His handling of the virus at first was exemplary. But today it is the worst European nation. The reasons.
The Czech Republic was one of the model students in Europe in the fight against the coronavirus during the first months of the pandemic. His situation was so good that donated medical supplies to countries like Spain or Italy. The widespread use of chinstraps since the first cases were detected in early March – was the first european country that imposed them on a mandatory basis – and the almost hermetic closure of its borders to avoid importing more infected were the measures with which the Czech Government stopped the virus. Successfully.
His “victory” against the pandemic was such that on July 1, on the iconic Charles Bridge in Prague, a gigantic open-air banquet was held with thousands of people celebrating the defeat of the virus. But the European summer passed and the autumn has brought a bad surprise: the Czech Republic is, according to data from the European Agency for Disease Prevention and Control, the European country in worst situation right now.
The data for this Friday show that the country has an incidence of 701.9 cases per 100,000 inhabitants in recent days, a figure that far exceeds those of other European countries that are currently having a worse time: 304 for Spain, 320 for the UK, 346 for France, 461 for the Netherlands and 577 for Belgium. It is also the one that is suffering the most fatalities from the virus: 5.2 people per 100,000 inhabitants in the last 14 days.
The Czech Republic is the most striking case, but in almost all of Eastern Europe the indicators showing the incidence of the virus are rising faster and faster. Countries that barely noticed it already have a significant number of cases: Slovakia 243 per 100,000 inhabitants in the last 14 days, Slovenia 231, Romania 200, Poland 148 and Hungary 147.
The agency cables have been counting for days that medical services are much more saturated that in March and April, they lack doctors and material. Germany announced Wednesday that its hospitals will start treating Czech patients.
There is no single reason And no one yet fully understands why these countries went from being model students against COVID-19 to beginning to go through the problems that the most affected countries went through in the first wave. With the difference that the health systems of Western Europe have more means than those of Eastern Europe.
One of the reasons for this difference in incidence between the first wave and this second would be the political polarization. As in the United States, the most conservative forces – not only political, but also the Church – were not in favor of the widespread use of chinstraps. The hierarchy of the Polish Catholic Church came to protest because the use of chinstraps meant that priests had to administer communion in their hands and not directly in the mouth, something they did not want to accept.
The other main reason is economical. The harsh containment measures that the governments of these countries took in the first wave they are unsustainable in time except if the intention is to bring the country’s economy to its knees.
The evolution of the pandemic in the end left more alternative than to return to restrictions. The Czech Government announced on Monday the closure of bars, cafes and restaurants – they closed this past Wednesday -, prohibited any gathering of more than six people and suspended the school year at all levels except kindergartens. Prime Minister Andrej Babis said on Wednesday: “It is a very difficult decision but we are only entitled to one try and must succeed”.

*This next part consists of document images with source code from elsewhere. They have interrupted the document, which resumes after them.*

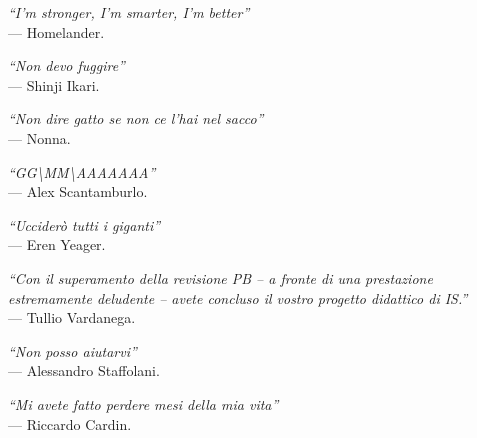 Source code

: \cleardoublepage
{}
{}

\begin{flushright}{
    \slshape
    ``I'm stronger, I'm smarter, I'm better''} \\
    \medskip
    --- Homelander.
\end{flushright}

\begin{flushright}{
    \slshape
    ``Non devo fuggire''} \\
    \medskip
    --- Shinji Ikari.
\end{flushright}
\begin{flushright}{
    \slshape
    ``Non dire gatto se non ce l'hai nel sacco''} \\
    \medskip
    --- Nonna.
\end{flushright}
\begin{flushright}{
    \slshape
    ``GG\textbackslash{}MM\textbackslash{}AAAAAAA''} \\
    \medskip
    --- Alex Scantamburlo.
\end{flushright}

\begin{flushright}{
    \slshape
    ``Ucciderò tutti i giganti''} \\
    \medskip
    --- Eren Yeager.
\end{flushright}


\begin{flushright}{
    \slshape
    ``Con il superamento della revisione PB -- a fronte di una prestazione estremamente deludente -- avete concluso il vostro progetto didattico di IS.''} \\
    \medskip
    --- Tullio Vardanega.
\end{flushright}

\begin{flushright}{
    \slshape
    ``Non posso aiutarvi''} \\
    \medskip
    --- Alessandro Staffolani.
\end{flushright}

\begin{flushright}{
    \slshape
    ``Mi avete fatto perdere mesi della mia vita''} \\
    \medskip
    --- Riccardo Cardin.
\end{flushright}



\bigskip

\begingroup
\let\clearpage\relax
\let\cleardoublepage\relax
\let\cleardoublepage\relax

The Babis government, which dismissed the Minister of Health to put in his place an expert in epidemiology, Roman Prymula, even apologized for having removed all restrictions during the summer.
Without any measure, the Czechs believed they understood that the pandemic had disappeared. And with her the chinstraps disappeared and the trips and the parties returned. Come October, the country may be the first to return to strict confinement.